**Given records**.
####################
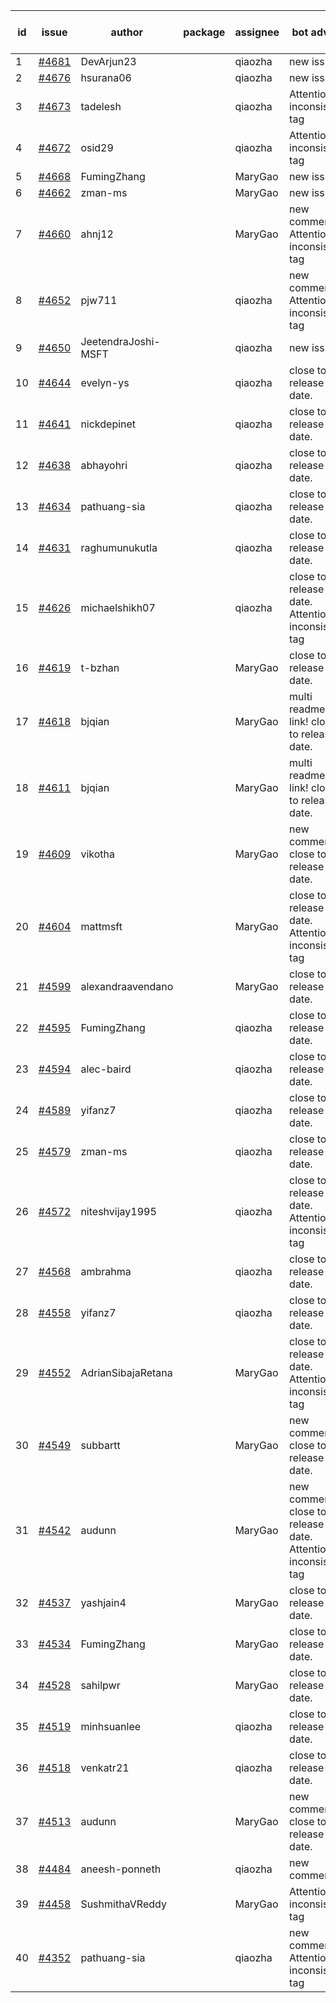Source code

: | id | issue | author | package | assignee | bot advice | created date of issue | target release date | date from target |
| ------ | ------ | ------ | ------ | ------ | ------ | ------ | ------ | :-----: |
| 1 | [#4681](https://github.com/Azure/sdk-release-request/issues/4681) | DevArjun23 |  | qiaozha | new issue. | 10-24 | 11-24 |  |
| 2 | [#4676](https://github.com/Azure/sdk-release-request/issues/4676) | hsurana06 |  | qiaozha | new issue. | 10-23 | 11-24 |  |
| 3 | [#4673](https://github.com/Azure/sdk-release-request/issues/4673) | tadelesh |  | qiaozha | Attention to inconsistent tag | 10-23 | 11-24 |  |
| 4 | [#4672](https://github.com/Azure/sdk-release-request/issues/4672) | osid29 |  | qiaozha | Attention to inconsistent tag | 10-23 | 11-24 |  |
| 5 | [#4668](https://github.com/Azure/sdk-release-request/issues/4668) | FumingZhang |  | MaryGao | new issue. | 10-20 | 11-24 |  |
| 6 | [#4662](https://github.com/Azure/sdk-release-request/issues/4662) | zman-ms |  | MaryGao | new issue. | 10-18 | 11-24 |  |
| 7 | [#4660](https://github.com/Azure/sdk-release-request/issues/4660) | ahnj12 |  | MaryGao | new comment. Attention to inconsistent tag | 10-17 | 11-24 |  |
| 8 | [#4652](https://github.com/Azure/sdk-release-request/issues/4652) | pjw711 |  | qiaozha | new comment. Attention to inconsistent tag | 10-13 | 11-24 |  |
| 9 | [#4650](https://github.com/Azure/sdk-release-request/issues/4650) | JeetendraJoshi-MSFT |  | qiaozha | new issue. | 10-13 | 11-24 |  |
| 10 | [#4644](https://github.com/Azure/sdk-release-request/issues/4644) | evelyn-ys |  | qiaozha | close to release date.  | 10-13 | 10-27 | 1 |
| 11 | [#4641](https://github.com/Azure/sdk-release-request/issues/4641) | nickdepinet |  | qiaozha | close to release date.  | 10-12 | 10-27 | 1 |
| 12 | [#4638](https://github.com/Azure/sdk-release-request/issues/4638) | abhayohri |  | qiaozha | close to release date.  | 10-12 | 10-27 | 1 |
| 13 | [#4634](https://github.com/Azure/sdk-release-request/issues/4634) | pathuang-sia |  | qiaozha | close to release date.  | 10-12 | 10-27 | 1 |
| 14 | [#4631](https://github.com/Azure/sdk-release-request/issues/4631) | raghumunukutla |  | qiaozha | close to release date.  | 10-12 | 10-27 | 1 |
| 15 | [#4626](https://github.com/Azure/sdk-release-request/issues/4626) | michaelshikh07 |  | qiaozha | close to release date.  Attention to inconsistent tag | 10-09 | 10-27 | 1 |
| 16 | [#4619](https://github.com/Azure/sdk-release-request/issues/4619) | t-bzhan |  | MaryGao | close to release date.  | 10-08 | 10-27 | 1 |
| 17 | [#4618](https://github.com/Azure/sdk-release-request/issues/4618) | bjqian |  | MaryGao | multi readme link! close to release date.  | 10-07 | 10-27 | 1 |
| 18 | [#4611](https://github.com/Azure/sdk-release-request/issues/4611) | bjqian |  | MaryGao | multi readme link! close to release date.  | 10-07 | 10-27 | 1 |
| 19 | [#4609](https://github.com/Azure/sdk-release-request/issues/4609) | vikotha |  | MaryGao | new comment. close to release date.  | 10-06 | 10-27 | 1 |
| 20 | [#4604](https://github.com/Azure/sdk-release-request/issues/4604) | mattmsft |  | MaryGao | close to release date.  Attention to inconsistent tag | 10-03 | 10-27 | 1 |
| 21 | [#4599](https://github.com/Azure/sdk-release-request/issues/4599) | alexandraavendano |  | MaryGao | close to release date.  | 10-02 | 10-27 | 1 |
| 22 | [#4595](https://github.com/Azure/sdk-release-request/issues/4595) | FumingZhang |  | qiaozha | close to release date.  | 09-29 | 10-27 | 1 |
| 23 | [#4594](https://github.com/Azure/sdk-release-request/issues/4594) | alec-baird |  | qiaozha | close to release date.  | 09-28 | 10-27 | 1 |
| 24 | [#4589](https://github.com/Azure/sdk-release-request/issues/4589) | yifanz7 |  | qiaozha | close to release date.  | 09-28 | 10-27 | 1 |
| 25 | [#4579](https://github.com/Azure/sdk-release-request/issues/4579) | zman-ms |  | qiaozha | close to release date.  | 09-26 | 10-27 | 1 |
| 26 | [#4572](https://github.com/Azure/sdk-release-request/issues/4572) | niteshvijay1995 |  | qiaozha | close to release date.  Attention to inconsistent tag | 09-26 | 10-27 | 1 |
| 27 | [#4568](https://github.com/Azure/sdk-release-request/issues/4568) | ambrahma |  | qiaozha | close to release date.  | 09-25 | 10-27 | 1 |
| 28 | [#4558](https://github.com/Azure/sdk-release-request/issues/4558) | yifanz7 |  | qiaozha | close to release date.  | 09-25 | 10-27 | 1 |
| 29 | [#4552](https://github.com/Azure/sdk-release-request/issues/4552) | AdrianSibajaRetana |  | MaryGao | close to release date.  Attention to inconsistent tag | 09-22 | 10-27 | 1 |
| 30 | [#4549](https://github.com/Azure/sdk-release-request/issues/4549) | subbartt |  | MaryGao | new comment. close to release date.  | 09-22 | 10-27 | 1 |
| 31 | [#4542](https://github.com/Azure/sdk-release-request/issues/4542) | audunn |  | MaryGao | new comment. close to release date.  Attention to inconsistent tag | 09-21 | 10-27 | 1 |
| 32 | [#4537](https://github.com/Azure/sdk-release-request/issues/4537) | yashjain4 |  | MaryGao | close to release date.  | 09-21 | 10-27 | 1 |
| 33 | [#4534](https://github.com/Azure/sdk-release-request/issues/4534) | FumingZhang |  | MaryGao | close to release date.  | 09-21 | 10-27 | 1 |
| 34 | [#4528](https://github.com/Azure/sdk-release-request/issues/4528) | sahilpwr |  | MaryGao | close to release date.  | 09-20 | 10-27 | 1 |
| 35 | [#4519](https://github.com/Azure/sdk-release-request/issues/4519) | minhsuanlee |  | qiaozha | close to release date.  | 09-13 | 10-27 | 1 |
| 36 | [#4518](https://github.com/Azure/sdk-release-request/issues/4518) | venkatr21 |  | qiaozha | close to release date.  | 09-13 | 10-27 | 1 |
| 37 | [#4513](https://github.com/Azure/sdk-release-request/issues/4513) | audunn |  | MaryGao | new comment. close to release date.  | 09-08 | 10-27 | 1 |
| 38 | [#4484](https://github.com/Azure/sdk-release-request/issues/4484) | aneesh-ponneth |  | qiaozha | new comment. | 08-31 | 09-22 |  |
| 39 | [#4458](https://github.com/Azure/sdk-release-request/issues/4458) | SushmithaVReddy |  | MaryGao | Attention to inconsistent tag | 08-23 | 09-22 |  |
| 40 | [#4352](https://github.com/Azure/sdk-release-request/issues/4352) | pathuang-sia |  | qiaozha | new comment. Attention to inconsistent tag | 07-20 | 09-22 |  |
####################
**Exercise aim**. A verbatim copy of the material, pictures excluded, is what must be produced.

**Expected answer**.
Source code

: | id | issue | author | package | assignee | bot advice | created date of issue | target release date | date from target |
| ------ | ------ | ------ | ------ | ------ | ------ | ------ | ------ | :-----: |
| 1 | [#4681](https://github.com/Azure/sdk-release-request/issues/4681) | DevArjun23 |  | qiaozha | new issue. | 10-24 | 11-24 |  |
| 2 | [#4676](https://github.com/Azure/sdk-release-request/issues/4676) | hsurana06 |  | qiaozha | new issue. | 10-23 | 11-24 |  |
| 3 | [#4673](https://github.com/Azure/sdk-release-request/issues/4673) | tadelesh |  | qiaozha | Attention to inconsistent tag | 10-23 | 11-24 |  |
| 4 | [#4672](https://github.com/Azure/sdk-release-request/issues/4672) | osid29 |  | qiaozha | Attention to inconsistent tag | 10-23 | 11-24 |  |
| 5 | [#4668](https://github.com/Azure/sdk-release-request/issues/4668) | FumingZhang |  | MaryGao | new issue. | 10-20 | 11-24 |  |
| 6 | [#4662](https://github.com/Azure/sdk-release-request/issues/4662) | zman-ms |  | MaryGao | new issue. | 10-18 | 11-24 |  |
| 7 | [#4660](https://github.com/Azure/sdk-release-request/issues/4660) | ahnj12 |  | MaryGao | new comment. Attention to inconsistent tag | 10-17 | 11-24 |  |
| 8 | [#4652](https://github.com/Azure/sdk-release-request/issues/4652) | pjw711 |  | qiaozha | new comment. Attention to inconsistent tag | 10-13 | 11-24 |  |
| 9 | [#4650](https://github.com/Azure/sdk-release-request/issues/4650) | JeetendraJoshi-MSFT |  | qiaozha | new issue. | 10-13 | 11-24 |  |
| 10 | [#4644](https://github.com/Azure/sdk-release-request/issues/4644) | evelyn-ys |  | qiaozha | close to release date.  | 10-13 | 10-27 | 1 |
| 11 | [#4641](https://github.com/Azure/sdk-release-request/issues/4641) | nickdepinet |  | qiaozha | close to release date.  | 10-12 | 10-27 | 1 |
| 12 | [#4638](https://github.com/Azure/sdk-release-request/issues/4638) | abhayohri |  | qiaozha | close to release date.  | 10-12 | 10-27 | 1 |
| 13 | [#4634](https://github.com/Azure/sdk-release-request/issues/4634) | pathuang-sia |  | qiaozha | close to release date.  | 10-12 | 10-27 | 1 |
| 14 | [#4631](https://github.com/Azure/sdk-release-request/issues/4631) | raghumunukutla |  | qiaozha | close to release date.  | 10-12 | 10-27 | 1 |
| 15 | [#4626](https://github.com/Azure/sdk-release-request/issues/4626) | michaelshikh07 |  | qiaozha | close to release date.  Attention to inconsistent tag | 10-09 | 10-27 | 1 |
| 16 | [#4619](https://github.com/Azure/sdk-release-request/issues/4619) | t-bzhan |  | MaryGao | close to release date.  | 10-08 | 10-27 | 1 |
| 17 | [#4618](https://github.com/Azure/sdk-release-request/issues/4618) | bjqian |  | MaryGao | multi readme link! close to release date.  | 10-07 | 10-27 | 1 |
| 18 | [#4611](https://github.com/Azure/sdk-release-request/issues/4611) | bjqian |  | MaryGao | multi readme link! close to release date.  | 10-07 | 10-27 | 1 |
| 19 | [#4609](https://github.com/Azure/sdk-release-request/issues/4609) | vikotha |  | MaryGao | new comment. close to release date.  | 10-06 | 10-27 | 1 |
| 20 | [#4604](https://github.com/Azure/sdk-release-request/issues/4604) | mattmsft |  | MaryGao | close to release date.  Attention to inconsistent tag | 10-03 | 10-27 | 1 |
| 21 | [#4599](https://github.com/Azure/sdk-release-request/issues/4599) | alexandraavendano |  | MaryGao | close to release date.  | 10-02 | 10-27 | 1 |
| 22 | [#4595](https://github.com/Azure/sdk-release-request/issues/4595) | FumingZhang |  | qiaozha | close to release date.  | 09-29 | 10-27 | 1 |
| 23 | [#4594](https://github.com/Azure/sdk-release-request/issues/4594) | alec-baird |  | qiaozha | close to release date.  | 09-28 | 10-27 | 1 |
| 24 | [#4589](https://github.com/Azure/sdk-release-request/issues/4589) | yifanz7 |  | qiaozha | close to release date.  | 09-28 | 10-27 | 1 |
| 25 | [#4579](https://github.com/Azure/sdk-release-request/issues/4579) | zman-ms |  | qiaozha | close to release date.  | 09-26 | 10-27 | 1 |
| 26 | [#4572](https://github.com/Azure/sdk-release-request/issues/4572) | niteshvijay1995 |  | qiaozha | close to release date.  Attention to inconsistent tag | 09-26 | 10-27 | 1 |
| 27 | [#4568](https://github.com/Azure/sdk-release-request/issues/4568) | ambrahma |  | qiaozha | close to release date.  | 09-25 | 10-27 | 1 |
| 28 | [#4558](https://github.com/Azure/sdk-release-request/issues/4558) | yifanz7 |  | qiaozha | close to release date.  | 09-25 | 10-27 | 1 |
| 29 | [#4552](https://github.com/Azure/sdk-release-request/issues/4552) | AdrianSibajaRetana |  | MaryGao | close to release date.  Attention to inconsistent tag | 09-22 | 10-27 | 1 |
| 30 | [#4549](https://github.com/Azure/sdk-release-request/issues/4549) | subbartt |  | MaryGao | new comment. close to release date.  | 09-22 | 10-27 | 1 |
| 31 | [#4542](https://github.com/Azure/sdk-release-request/issues/4542) | audunn |  | MaryGao | new comment. close to release date.  Attention to inconsistent tag | 09-21 | 10-27 | 1 |
| 32 | [#4537](https://github.com/Azure/sdk-release-request/issues/4537) | yashjain4 |  | MaryGao | close to release date.  | 09-21 | 10-27 | 1 |
| 33 | [#4534](https://github.com/Azure/sdk-release-request/issues/4534) | FumingZhang |  | MaryGao | close to release date.  | 09-21 | 10-27 | 1 |
| 34 | [#4528](https://github.com/Azure/sdk-release-request/issues/4528) | sahilpwr |  | MaryGao | close to release date.  | 09-20 | 10-27 | 1 |
| 35 | [#4519](https://github.com/Azure/sdk-release-request/issues/4519) | minhsuanlee |  | qiaozha | close to release date.  | 09-13 | 10-27 | 1 |
| 36 | [#4518](https://github.com/Azure/sdk-release-request/issues/4518) | venkatr21 |  | qiaozha | close to release date.  | 09-13 | 10-27 | 1 |
| 37 | [#4513](https://github.com/Azure/sdk-release-request/issues/4513) | audunn |  | MaryGao | new comment. close to release date.  | 09-08 | 10-27 | 1 |
| 38 | [#4484](https://github.com/Azure/sdk-release-request/issues/4484) | aneesh-ponneth |  | qiaozha | new comment. | 08-31 | 09-22 |  |
| 39 | [#4458](https://github.com/Azure/sdk-release-request/issues/4458) | SushmithaVReddy |  | MaryGao | Attention to inconsistent tag | 08-23 | 09-22 |  |
| 40 | [#4352](https://github.com/Azure/sdk-release-request/issues/4352) | pathuang-sia |  | qiaozha | new comment. Attention to inconsistent tag | 07-20 | 09-22 |  |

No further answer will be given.